→ About this task: Retype the records below exactly as given, but only from the first line through the line with "## Properties", and without the pictures.

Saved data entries
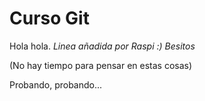 Curso Git
=========

Hola hola.
*Linea añadida por Raspi :)  Besitos*

(No hay tiempo para pensar en estas cosas)

Probando, probando...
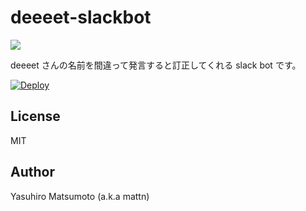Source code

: # deeeet-slackbot

![](http://go-gyazo.appspot.com/ee747efcf38afdee.png)

deeeet さんの名前を間違って発言すると訂正してくれる slack bot です。

[![Deploy](https://www.herokucdn.com/deploy/button.png)](https://heroku.com/deploy)

## License

MIT

## Author

Yasuhiro Matsumoto (a.k.a mattn)
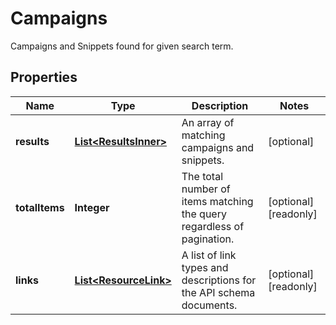 

# Campaigns

Campaigns and Snippets found for given search term.

## Properties

| Name | Type | Description | Notes |
|------------ | ------------- | ------------- | -------------|
|**results** | [**List&lt;ResultsInner&gt;**](ResultsInner.md) | An array of matching campaigns and snippets. |  [optional] |
|**totalItems** | **Integer** | The total number of items matching the query regardless of pagination. |  [optional] [readonly] |
|**links** | [**List&lt;ResourceLink&gt;**](ResourceLink.md) | A list of link types and descriptions for the API schema documents. |  [optional] [readonly] |



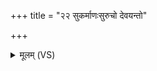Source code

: +++
title = "२२ सुकर्माणःसुरुचो देवयन्तो"

+++
<details><summary>मूलम् (VS)</summary>

सु॒कर्मा॑णःसु॒रुचो॑ देव॒यन्तो॒ अयो॒ न दे॒वा जनि॑मा॒ धम॑न्तः।  
शु॒चन्तो॑ अ॒ग्निंवा॑वृ॒धन्त॒ इन्द्र॑मु॒र्वीं गव्यां॑ परि॒षदं॑ नो अक्रन् ॥
</details>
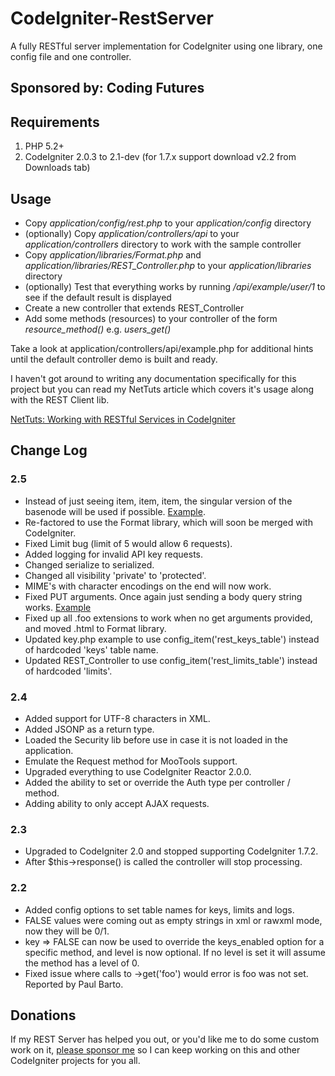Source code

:# CodeIgniter-RestServer

A fully RESTful server implementation for CodeIgniter using one library, one
config file and one controller.

## Sponsored by: Coding Futures

## Requirements

1. PHP 5.2+
2. CodeIgniter 2.0.3 to 2.1-dev (for 1.7.x support download v2.2 from Downloads tab)

## Usage

- Copy *application/config/rest.php* to your *application/config* directory
- (optionally) Copy *application/controllers/api* to your *application/controllers* directory to work with the sample controller
- Copy *application/libraries/Format.php* and *application/libraries/REST_Controller.php* to your *application/libraries* directory
- (optionally) Test that everything works by running *<yoursite>/api/example/user/1* to see if the default result is displayed
- Create a new controller that extends REST_Controller
- Add some methods (resources) to your controller of the form *resource_method()* e.g. *users_get()*

Take a look at application/controllers/api/example.php for additional 
hints until the default controller demo is built and ready.

I haven't got around to writing any documentation specifically for this project
but you can read my NetTuts article which covers it's usage along with the REST Client lib.

[NetTuts: Working with RESTful Services in CodeIgniter](http://net.tutsplus.com/tutorials/php/working-with-restful-services-in-codeigniter-2/)

## Change Log

### 2.5

* Instead of just seeing item, item, item, the singular version of the basenode will be used if possible. [Example](http://d.pr/RS46).
* Re-factored to use the Format library, which will soon be merged with CodeIgniter.
* Fixed Limit bug (limit of 5 would allow 6 requests).
* Added logging for invalid API key requests.
* Changed serialize to serialized.
* Changed all visibility 'private' to 'protected'.
* MIME's with character encodings on the end will now work.
* Fixed PUT arguments. Once again just sending a body query string works. [Example](http://d.pr/cY0b)
* Fixed up all .foo extensions to work when no get arguments provided, and moved .html to Format library.
* Updated key.php example to use config_item('rest_keys_table') instead of hardcoded 'keys' table name.
* Updated REST_Controller to use config_item('rest_limits_table') instead of hardcoded 'limits'.

### 2.4

* Added support for UTF-8 characters in XML.
* Added JSONP as a return type.
* Loaded the Security lib before use in case it is not loaded in the application.
* Emulate the Request method for MooTools support.
* Upgraded everything to use CodeIgniter Reactor 2.0.0.
* Added the ability to set or override the Auth type per controller / method.
* Adding ability to only accept AJAX requests.

### 2.3

* Upgraded to CodeIgniter 2.0 and stopped supporting CodeIgniter 1.7.2.
* After $this->response() is called the controller will stop processing.

### 2.2

* Added config options to set table names for keys, limits and logs.
* FALSE values were coming out as empty strings in xml or rawxml mode, now they will be 0/1.
* key => FALSE can now be used to override the keys_enabled option for a specific method, and level is now optional. If no level is set it will assume the method has a level of 0.
* Fixed issue where calls to ->get('foo') would error is foo was not set. Reported by  Paul Barto.


## Donations

If my REST Server has helped you out, or you'd like me to do some custom work on it, [please sponsor me](http://pledgie.com/campaigns/8328)
so I can keep working on this and other CodeIgniter projects for you all.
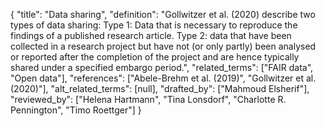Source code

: {
    "title": "Data sharing",
    "definition": "Gollwitzer et al. (2020) describe two types of data sharing: Type 1: Data that is necessary to reproduce the findings of a published research article. Type 2: data that have been collected in a research project but have not (or only partly) been analysed or reported after the completion of the project and are hence typically shared under a specified embargo period.",
    "related_terms": ["FAIR data", "Open data"],
    "references": ["Abele-Brehm et al. (2019)", "Gollwitzer et al. (2020)"],
    "alt_related_terms": [null],
    "drafted_by": ["Mahmoud Elsherif"],
    "reviewed_by": ["Helena Hartmann", "Tina Lonsdorf", "Charlotte R. Pennington", "Timo Roettger"]
  }
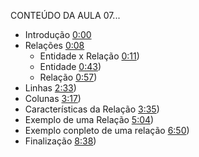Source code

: CONTEÚDO DA AULA 07...
- Introdução [0:00](https://www.youtube.com/watch?v=CdbYZGEClLg&list=PLucm8g_ezqNoNHU8tjVeHmRGBFnjDIlxD&t=0s)
- Relações [0:08](https://www.youtube.com/watch?v=CdbYZGEClLg&list=PLucm8g_ezqNoNHU8tjVeHmRGBFnjDIlxD&t=8s)
    - Entidade x Relação [0:11](https://www.youtube.com/watch?v=CdbYZGEClLg&list=PLucm8g_ezqNoNHU8tjVeHmRGBFnjDIlxD&t=11s))
     - Entidade [0:43](https://www.youtube.com/watch?v=CdbYZGEClLg&list=PLucm8g_ezqNoNHU8tjVeHmRGBFnjDIlxD&t=43s))
     - Relação [0:57](https://www.youtube.com/watch?v=CdbYZGEClLg&list=PLucm8g_ezqNoNHU8tjVeHmRGBFnjDIlxD&t=57s))
- Linhas [2:33](https://www.youtube.com/watch?v=CdbYZGEClLg&list=PLucm8g_ezqNoNHU8tjVeHmRGBFnjDIlxD&t=153s))
- Colunas [3:17](https://www.youtube.com/watch?v=CdbYZGEClLg&list=PLucm8g_ezqNoNHU8tjVeHmRGBFnjDIlxD&t=197s))
- Características da Relação [3:35](https://www.youtube.com/watch?v=CdbYZGEClLg&list=PLucm8g_ezqNoNHU8tjVeHmRGBFnjDIlxD&t=215s))
- Exemplo de uma Relação [5:04](https://www.youtube.com/watch?v=CdbYZGEClLg&list=PLucm8g_ezqNoNHU8tjVeHmRGBFnjDIlxD&t=304s))
- Exemplo conpleto de uma relação [6:50](https://www.youtube.com/watch?v=CdbYZGEClLg&list=PLucm8g_ezqNoNHU8tjVeHmRGBFnjDIlxD&t=410s))
- Finalização [8:38](https://www.youtube.com/watch?v=CdbYZGEClLg&list=PLucm8g_ezqNoNHU8tjVeHmRGBFnjDIlxD&t=518s))
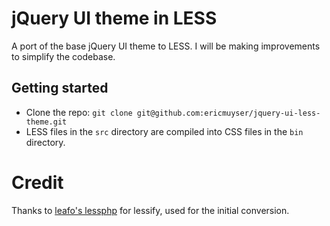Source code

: # jQuery UI theme in LESS

A port of the base jQuery UI theme to LESS. I will be making improvements to simplify the codebase.

## Getting started

* Clone the repo: `git clone git@github.com:ericmuyser/jquery-ui-less-theme.git`
* LESS files in the `src` directory are compiled into CSS files in the `bin` directory.

# Credit

Thanks to [leafo's lessphp](https://github.com/leafo/lessphp) for lessify, used for the initial conversion.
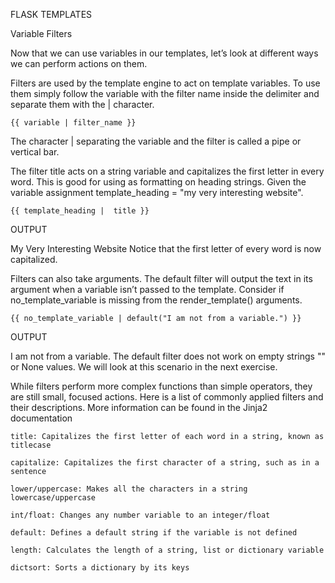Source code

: FLASK TEMPLATES

Variable Filters

Now that we can use variables in our templates, let’s look at different ways we can perform actions on them.

Filters are used by the template engine to act on template variables. To use them simply follow the variable with the filter name inside the delimiter and separate them with the | character.

    {{ variable | filter_name }}

The character | separating the variable and the filter is called a pipe or vertical bar.

The filter title acts on a string variable and capitalizes the first letter in every word. This is good for using as formatting on heading strings. Given the variable assignment template_heading = "my very interesting website".

    {{ template_heading |  title }}
 
OUTPUT

My Very Interesting Website
Notice that the first letter of every word is now capitalized.

Filters can also take arguments. The default filter will output the text in its argument when a variable isn’t passed to the template. Consider if no_template_variable is missing from the render_template() arguments.

    {{ no_template_variable | default("I am not from a variable.") }}
 
OUTPUT

I am not from a variable.
The default filter does not work on empty strings "" or None values. We will look at this scenario in the next exercise.

While filters perform more complex functions than simple operators, they are still small, focused actions. Here is a list of commonly applied filters and their descriptions. More information can be found in the Jinja2 documentation

    title: Capitalizes the first letter of each word in a string, known as titlecase

    capitalize: Capitalizes the first character of a string, such as in a sentence

    lower/uppercase: Makes all the characters in a string lowercase/uppercase

    int/float: Changes any number variable to an integer/float

    default: Defines a default string if the variable is not defined

    length: Calculates the length of a string, list or dictionary variable
    
    dictsort: Sorts a dictionary by its keys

→ Written solution:
 Curso Git
=========

Hola hola.
*Linea añadida por Raspi :)  Besitos*

(No hay tiempo para pensar en estas cosas)

Probando, probando...
Source code

: # deeeet-slackbot

![](http://go-gyazo.appspot.com/ee747efcf38afdee.png)

deeeet さんの名前を間違って発言すると訂正してくれる slack bot です。

[![Deploy](https://www.herokucdn.com/deploy/button.png)](https://heroku.com/deploy)

## License

MIT

## Author

Yasuhiro Matsumoto (a.k.a mattn)

# Campaigns

Campaigns and Snippets found for given search term.

## Properties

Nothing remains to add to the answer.